How Tiers Affect Retrieval and Synthesis¶
The synthesize() method accepts a tier_filter parameter:
# Only use authoritative and operational sources
result = mm.synthesize("APT28 capabilities", tier_filter=["A", "B"])
# Include speculative/inferred intelligence
result = mm.synthesize("APT28 capabilities", tier_filter=["A", "B", "C"])
# Strict mode: authoritative only
result = mm.synthesize("APT28 capabilities", tier_filter=["A"])
The default filter is ["A", "B"] — operational quality. This means LLM-extracted causal triples (tier C) are excluded from synthesis by default unless explicitly requested.
The Diamond Model Connection¶
CTI practitioners will recognize ThreatRecall's confidence model as complementary to the Diamond Model of Intrusion Analysis.

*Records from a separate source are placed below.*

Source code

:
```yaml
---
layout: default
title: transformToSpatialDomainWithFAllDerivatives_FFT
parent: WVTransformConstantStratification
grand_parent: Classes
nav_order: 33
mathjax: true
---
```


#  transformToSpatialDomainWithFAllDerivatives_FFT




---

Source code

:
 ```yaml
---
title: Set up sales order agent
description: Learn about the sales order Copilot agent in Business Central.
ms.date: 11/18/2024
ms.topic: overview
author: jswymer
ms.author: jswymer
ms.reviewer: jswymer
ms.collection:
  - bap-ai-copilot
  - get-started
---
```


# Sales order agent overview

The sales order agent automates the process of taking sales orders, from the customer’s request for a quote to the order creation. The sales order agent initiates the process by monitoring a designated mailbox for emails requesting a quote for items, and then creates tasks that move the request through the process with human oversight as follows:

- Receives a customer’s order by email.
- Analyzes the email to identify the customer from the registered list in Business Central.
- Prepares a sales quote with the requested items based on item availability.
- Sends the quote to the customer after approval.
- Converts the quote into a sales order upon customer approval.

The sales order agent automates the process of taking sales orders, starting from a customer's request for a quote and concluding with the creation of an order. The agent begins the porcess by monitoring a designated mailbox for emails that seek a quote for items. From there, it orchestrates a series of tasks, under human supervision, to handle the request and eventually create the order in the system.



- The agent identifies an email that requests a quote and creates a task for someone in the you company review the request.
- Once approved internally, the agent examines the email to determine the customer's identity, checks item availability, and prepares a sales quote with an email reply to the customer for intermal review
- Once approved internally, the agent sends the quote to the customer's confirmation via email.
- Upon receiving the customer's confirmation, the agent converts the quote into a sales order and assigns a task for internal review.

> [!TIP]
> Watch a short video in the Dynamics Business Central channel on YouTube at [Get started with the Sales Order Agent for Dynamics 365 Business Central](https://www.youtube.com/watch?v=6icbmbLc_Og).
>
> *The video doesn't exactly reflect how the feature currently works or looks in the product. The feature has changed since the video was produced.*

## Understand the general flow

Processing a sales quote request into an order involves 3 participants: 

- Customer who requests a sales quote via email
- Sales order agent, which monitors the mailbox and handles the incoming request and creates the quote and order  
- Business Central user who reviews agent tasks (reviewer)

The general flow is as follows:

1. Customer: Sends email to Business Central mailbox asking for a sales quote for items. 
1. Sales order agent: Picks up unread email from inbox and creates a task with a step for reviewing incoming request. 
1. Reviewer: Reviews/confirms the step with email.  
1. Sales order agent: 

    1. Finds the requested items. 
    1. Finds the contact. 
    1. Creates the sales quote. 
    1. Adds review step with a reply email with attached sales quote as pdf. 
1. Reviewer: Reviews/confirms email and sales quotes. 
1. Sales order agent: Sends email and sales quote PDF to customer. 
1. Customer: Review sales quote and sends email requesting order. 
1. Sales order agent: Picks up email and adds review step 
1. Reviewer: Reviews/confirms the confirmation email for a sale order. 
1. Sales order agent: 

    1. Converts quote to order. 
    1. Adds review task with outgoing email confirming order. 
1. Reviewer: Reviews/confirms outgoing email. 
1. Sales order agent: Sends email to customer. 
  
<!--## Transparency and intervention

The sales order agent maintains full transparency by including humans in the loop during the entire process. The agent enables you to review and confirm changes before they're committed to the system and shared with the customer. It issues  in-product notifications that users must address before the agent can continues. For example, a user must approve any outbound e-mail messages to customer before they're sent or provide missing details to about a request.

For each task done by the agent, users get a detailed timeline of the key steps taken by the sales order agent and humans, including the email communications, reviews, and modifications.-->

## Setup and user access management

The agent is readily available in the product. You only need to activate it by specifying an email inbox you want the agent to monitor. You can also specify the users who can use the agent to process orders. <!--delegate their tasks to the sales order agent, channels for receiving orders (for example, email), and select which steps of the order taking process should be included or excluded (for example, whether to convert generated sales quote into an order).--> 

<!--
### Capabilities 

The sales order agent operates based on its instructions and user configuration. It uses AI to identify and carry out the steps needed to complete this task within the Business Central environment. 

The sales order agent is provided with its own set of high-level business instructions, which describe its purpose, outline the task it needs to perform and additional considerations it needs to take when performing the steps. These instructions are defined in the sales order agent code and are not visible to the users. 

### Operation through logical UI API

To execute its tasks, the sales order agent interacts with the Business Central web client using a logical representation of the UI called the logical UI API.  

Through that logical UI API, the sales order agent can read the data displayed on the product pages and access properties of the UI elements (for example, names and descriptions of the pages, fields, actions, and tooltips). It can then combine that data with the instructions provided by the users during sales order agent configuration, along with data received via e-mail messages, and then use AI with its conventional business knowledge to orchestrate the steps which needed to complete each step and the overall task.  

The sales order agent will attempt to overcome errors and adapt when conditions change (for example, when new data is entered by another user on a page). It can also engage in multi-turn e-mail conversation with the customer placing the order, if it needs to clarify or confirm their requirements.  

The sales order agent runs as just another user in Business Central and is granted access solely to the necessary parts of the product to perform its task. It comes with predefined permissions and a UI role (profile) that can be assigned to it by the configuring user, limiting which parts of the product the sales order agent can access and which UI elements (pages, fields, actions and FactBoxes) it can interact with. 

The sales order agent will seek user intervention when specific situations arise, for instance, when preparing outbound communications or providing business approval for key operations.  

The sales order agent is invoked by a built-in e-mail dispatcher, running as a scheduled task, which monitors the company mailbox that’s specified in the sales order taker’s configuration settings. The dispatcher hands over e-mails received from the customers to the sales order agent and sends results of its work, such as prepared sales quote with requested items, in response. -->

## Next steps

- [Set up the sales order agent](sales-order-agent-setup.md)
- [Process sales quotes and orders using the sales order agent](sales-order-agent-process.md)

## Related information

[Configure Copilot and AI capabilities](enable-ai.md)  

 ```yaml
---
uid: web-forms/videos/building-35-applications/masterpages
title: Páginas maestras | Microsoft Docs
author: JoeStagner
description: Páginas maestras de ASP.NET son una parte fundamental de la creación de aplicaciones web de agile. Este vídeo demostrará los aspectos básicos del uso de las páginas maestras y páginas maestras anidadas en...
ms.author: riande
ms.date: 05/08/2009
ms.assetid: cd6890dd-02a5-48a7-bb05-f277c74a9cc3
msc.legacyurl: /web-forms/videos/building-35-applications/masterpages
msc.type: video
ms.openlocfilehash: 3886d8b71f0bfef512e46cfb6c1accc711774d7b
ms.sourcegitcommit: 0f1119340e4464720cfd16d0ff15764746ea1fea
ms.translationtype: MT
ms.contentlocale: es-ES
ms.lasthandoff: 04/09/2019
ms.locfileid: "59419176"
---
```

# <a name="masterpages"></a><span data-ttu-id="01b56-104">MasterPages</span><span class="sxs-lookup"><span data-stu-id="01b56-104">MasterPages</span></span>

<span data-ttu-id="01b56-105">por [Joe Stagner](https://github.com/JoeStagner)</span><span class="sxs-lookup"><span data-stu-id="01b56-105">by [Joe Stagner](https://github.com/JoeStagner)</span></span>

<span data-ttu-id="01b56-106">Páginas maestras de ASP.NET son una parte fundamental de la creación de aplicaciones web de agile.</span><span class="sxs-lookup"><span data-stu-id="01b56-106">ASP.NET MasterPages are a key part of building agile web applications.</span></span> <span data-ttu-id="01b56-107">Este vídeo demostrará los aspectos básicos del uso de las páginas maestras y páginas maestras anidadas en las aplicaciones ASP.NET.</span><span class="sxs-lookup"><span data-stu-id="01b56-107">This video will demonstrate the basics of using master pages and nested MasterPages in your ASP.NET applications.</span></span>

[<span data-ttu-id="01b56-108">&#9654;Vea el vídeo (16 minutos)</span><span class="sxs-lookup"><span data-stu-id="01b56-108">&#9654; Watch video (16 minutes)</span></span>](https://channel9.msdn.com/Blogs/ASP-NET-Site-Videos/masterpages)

Where the Diamond Model describes relationships between adversary, capability, infrastructure, and victim, ThreatRecall's epistemic tiers address the meta-question: how much do we trust each relationship?
A Diamond Model analysis might state "Adversary X uses Capability Y targeting Victim Z." ThreatRecall stores this as three typed relationships, each with independent confidence scores and temporal validity. The adversary-capability link might be confidence 0.9 (observed in multiple incidents), while the adversary-victim link might be confidence 0.4 (single report, unconfirmed).
LLM Quick Reference¶
ThreatRecall uses a two-layer quality model. Epistemic tiers (A/B/C) classify intelligence by source reliability: A=authoritative (CISA, MITRE, vendor-confirmed), B=operational (threat reports, incident notes, default for remember()), C=support (LLM-extracted causal triples, unverified correlations). Confidence scores (0.0-1.0) provide continuous quality measurement on every note, entity, and TypeDB relationship — a uses relation between APT28 and Cobalt Strike might carry confidence 0.85 while a speculative attribution carries 0.3. Confidence decays on evolution: each time a note is superseded, confidence caps at 0.95 and evolution_count increments; notes with evolution_count >= 5 trigger should_flag_for_review(). The synthesize() method accepts tier_filter (default ["A", "B"]) controlling which quality tiers contribute to RAG answers — tier C is excluded by default, meaning LLM-extracted inferences don't appear in synthesis unless explicitly requested. The BlendedRetriever can weight results by confidence in addition to relevance, ensuring high-confidence direct relationships rank above low-confidence inferred ones. Configuration: default tier for new notes is B (Metadata.tier default), configurable per note. Confidence on TypeDB relations is a double attribute constrained to 0.0-1.0 in the STIX schema.